(Ir)rationality and Cognitive Biases in Large Language Models
Olivia Macmillan-Scott, Mirco Musolesi
TL;DR
The study evaluates whether large language models display rational reasoning or human-like cognitive biases by applying classic cognitive psychology tasks to seven LLMs in a zero-shot, repeated-prompt setting. It reports substantial inconsistency and a predominance of non-human-like errors across models, with GPT-4 leading on correct-and-logical performance. The authors propose a methodological framework for benchmarking rationality in LLMs and discuss implications for safe deployment and future research.
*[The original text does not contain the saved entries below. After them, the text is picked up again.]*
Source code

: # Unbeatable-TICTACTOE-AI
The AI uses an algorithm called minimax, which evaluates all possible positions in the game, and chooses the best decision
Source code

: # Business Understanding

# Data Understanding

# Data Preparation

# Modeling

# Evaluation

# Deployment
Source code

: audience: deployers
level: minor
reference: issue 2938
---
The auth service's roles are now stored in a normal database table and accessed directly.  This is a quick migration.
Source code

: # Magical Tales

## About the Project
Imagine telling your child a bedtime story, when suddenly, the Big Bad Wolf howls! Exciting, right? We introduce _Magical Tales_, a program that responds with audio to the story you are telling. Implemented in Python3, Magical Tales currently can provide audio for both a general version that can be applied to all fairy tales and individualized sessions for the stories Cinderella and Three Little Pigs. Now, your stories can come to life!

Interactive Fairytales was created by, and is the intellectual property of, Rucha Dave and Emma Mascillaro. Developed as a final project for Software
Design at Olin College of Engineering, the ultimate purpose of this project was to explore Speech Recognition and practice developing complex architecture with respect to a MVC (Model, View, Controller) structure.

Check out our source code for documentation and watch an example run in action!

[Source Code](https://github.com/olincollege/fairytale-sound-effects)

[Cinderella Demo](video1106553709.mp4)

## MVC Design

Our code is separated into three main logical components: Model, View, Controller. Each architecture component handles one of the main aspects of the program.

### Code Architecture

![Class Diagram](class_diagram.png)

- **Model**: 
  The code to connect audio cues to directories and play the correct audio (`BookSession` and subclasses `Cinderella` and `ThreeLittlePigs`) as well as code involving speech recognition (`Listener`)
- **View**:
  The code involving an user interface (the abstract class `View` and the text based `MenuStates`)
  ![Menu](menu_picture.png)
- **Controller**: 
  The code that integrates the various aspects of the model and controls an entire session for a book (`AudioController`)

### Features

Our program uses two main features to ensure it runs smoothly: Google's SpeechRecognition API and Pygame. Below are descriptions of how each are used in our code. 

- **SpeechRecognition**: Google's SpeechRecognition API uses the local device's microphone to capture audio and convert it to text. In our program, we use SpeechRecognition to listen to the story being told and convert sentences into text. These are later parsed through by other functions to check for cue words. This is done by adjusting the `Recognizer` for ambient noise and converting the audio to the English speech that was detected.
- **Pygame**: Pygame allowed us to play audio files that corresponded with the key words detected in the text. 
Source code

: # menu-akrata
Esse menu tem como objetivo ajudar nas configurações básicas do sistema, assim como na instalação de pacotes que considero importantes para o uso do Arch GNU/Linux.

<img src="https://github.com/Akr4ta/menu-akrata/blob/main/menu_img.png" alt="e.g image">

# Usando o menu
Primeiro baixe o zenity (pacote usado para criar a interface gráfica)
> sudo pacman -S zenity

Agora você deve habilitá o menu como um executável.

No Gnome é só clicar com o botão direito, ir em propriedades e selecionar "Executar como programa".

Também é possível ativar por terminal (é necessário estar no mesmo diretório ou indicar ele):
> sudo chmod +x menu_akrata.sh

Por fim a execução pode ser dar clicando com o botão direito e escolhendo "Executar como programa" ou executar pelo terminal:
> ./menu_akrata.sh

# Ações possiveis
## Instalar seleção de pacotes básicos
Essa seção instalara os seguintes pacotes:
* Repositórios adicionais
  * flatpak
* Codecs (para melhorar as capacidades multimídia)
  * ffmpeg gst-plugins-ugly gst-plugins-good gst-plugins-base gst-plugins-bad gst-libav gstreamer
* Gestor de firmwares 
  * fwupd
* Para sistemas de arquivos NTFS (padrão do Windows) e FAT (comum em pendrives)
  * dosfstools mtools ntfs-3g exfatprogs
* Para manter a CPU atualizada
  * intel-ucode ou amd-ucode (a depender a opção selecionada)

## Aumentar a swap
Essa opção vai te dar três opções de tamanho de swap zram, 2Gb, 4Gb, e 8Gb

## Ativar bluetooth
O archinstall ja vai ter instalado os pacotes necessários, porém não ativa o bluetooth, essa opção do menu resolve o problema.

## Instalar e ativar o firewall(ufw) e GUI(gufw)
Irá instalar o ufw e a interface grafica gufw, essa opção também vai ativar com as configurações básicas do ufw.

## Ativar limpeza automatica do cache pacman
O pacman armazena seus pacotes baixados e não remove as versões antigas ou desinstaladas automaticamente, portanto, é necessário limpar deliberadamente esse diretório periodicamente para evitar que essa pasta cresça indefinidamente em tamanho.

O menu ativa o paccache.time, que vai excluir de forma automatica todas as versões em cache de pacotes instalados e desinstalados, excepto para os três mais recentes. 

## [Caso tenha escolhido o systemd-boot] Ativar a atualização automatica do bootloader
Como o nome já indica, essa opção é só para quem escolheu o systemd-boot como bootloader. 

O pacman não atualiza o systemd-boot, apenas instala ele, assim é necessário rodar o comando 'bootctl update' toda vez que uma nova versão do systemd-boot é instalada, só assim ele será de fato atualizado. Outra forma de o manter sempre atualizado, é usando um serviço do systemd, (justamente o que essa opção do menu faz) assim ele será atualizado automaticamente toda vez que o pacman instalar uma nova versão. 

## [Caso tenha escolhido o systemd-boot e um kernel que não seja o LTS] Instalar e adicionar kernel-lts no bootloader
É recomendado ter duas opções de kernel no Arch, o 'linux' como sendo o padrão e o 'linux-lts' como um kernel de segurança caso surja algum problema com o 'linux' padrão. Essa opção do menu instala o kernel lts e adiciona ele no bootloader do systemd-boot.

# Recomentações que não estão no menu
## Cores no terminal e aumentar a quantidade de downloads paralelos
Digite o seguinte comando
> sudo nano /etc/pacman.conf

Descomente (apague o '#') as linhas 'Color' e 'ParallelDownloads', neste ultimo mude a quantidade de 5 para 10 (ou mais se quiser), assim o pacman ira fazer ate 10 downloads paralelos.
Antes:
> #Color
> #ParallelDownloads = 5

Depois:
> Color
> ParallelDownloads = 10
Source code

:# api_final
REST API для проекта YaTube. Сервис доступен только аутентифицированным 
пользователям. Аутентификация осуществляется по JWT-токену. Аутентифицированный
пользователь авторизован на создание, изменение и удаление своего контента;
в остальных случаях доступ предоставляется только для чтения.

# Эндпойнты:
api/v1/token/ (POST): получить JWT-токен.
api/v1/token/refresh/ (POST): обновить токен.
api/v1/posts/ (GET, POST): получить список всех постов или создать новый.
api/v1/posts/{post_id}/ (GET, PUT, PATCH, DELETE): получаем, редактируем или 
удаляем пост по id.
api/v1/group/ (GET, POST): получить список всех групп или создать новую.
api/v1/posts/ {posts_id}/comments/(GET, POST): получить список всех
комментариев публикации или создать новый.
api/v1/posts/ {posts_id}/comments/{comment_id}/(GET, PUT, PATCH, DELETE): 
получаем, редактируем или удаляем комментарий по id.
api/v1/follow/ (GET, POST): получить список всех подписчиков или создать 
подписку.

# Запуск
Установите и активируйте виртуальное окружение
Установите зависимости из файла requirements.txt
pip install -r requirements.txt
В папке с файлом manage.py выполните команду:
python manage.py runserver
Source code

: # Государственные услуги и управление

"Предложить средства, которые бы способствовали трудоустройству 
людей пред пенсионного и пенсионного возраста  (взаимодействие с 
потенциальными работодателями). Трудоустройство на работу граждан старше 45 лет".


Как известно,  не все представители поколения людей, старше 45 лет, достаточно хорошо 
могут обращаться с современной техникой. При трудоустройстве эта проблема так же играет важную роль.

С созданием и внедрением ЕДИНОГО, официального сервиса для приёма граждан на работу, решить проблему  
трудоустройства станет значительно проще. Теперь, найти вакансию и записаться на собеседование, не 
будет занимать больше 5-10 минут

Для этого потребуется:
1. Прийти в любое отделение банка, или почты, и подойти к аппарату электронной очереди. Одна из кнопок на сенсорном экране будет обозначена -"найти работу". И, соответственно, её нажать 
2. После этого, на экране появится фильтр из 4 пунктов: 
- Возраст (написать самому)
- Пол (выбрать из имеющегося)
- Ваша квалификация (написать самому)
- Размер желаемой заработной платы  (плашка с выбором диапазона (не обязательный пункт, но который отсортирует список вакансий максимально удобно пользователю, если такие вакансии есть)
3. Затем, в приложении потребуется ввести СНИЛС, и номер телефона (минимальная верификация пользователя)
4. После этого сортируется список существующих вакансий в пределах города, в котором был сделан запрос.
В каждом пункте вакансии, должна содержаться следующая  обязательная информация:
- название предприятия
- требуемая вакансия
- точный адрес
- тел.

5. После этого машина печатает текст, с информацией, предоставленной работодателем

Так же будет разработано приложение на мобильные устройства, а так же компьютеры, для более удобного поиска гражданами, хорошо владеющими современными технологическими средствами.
Overall, the work highlights that LLM irrationality differs from human biases and motivates systematic, task-based evaluation of AI reasoning beyond surface accuracy.
Abstract
Do large language models (LLMs) display rational reasoning? LLMs have been shown to contain human biases due to the data they have been trained on; whether this is reflected in rational reasoning remains less clear. In this paper, we answer this question by evaluating seven language models using tasks from the cognitive psychology literature. We find that, like humans, LLMs display irrationality in these tasks. However, the way this irrationality is displayed does not reflect that shown by humans. When incorrect answers are given by LLMs to these tasks, they are often incorrect in ways that differ from human-like biases. On top of this, the LLMs reveal an additional layer of irrationality in the significant inconsistency of the responses. Aside from the experimental results, this paper seeks to make a methodological contribution by showing how we can assess and compare different capabilities of these types of models, in this case with respect to rational reasoning.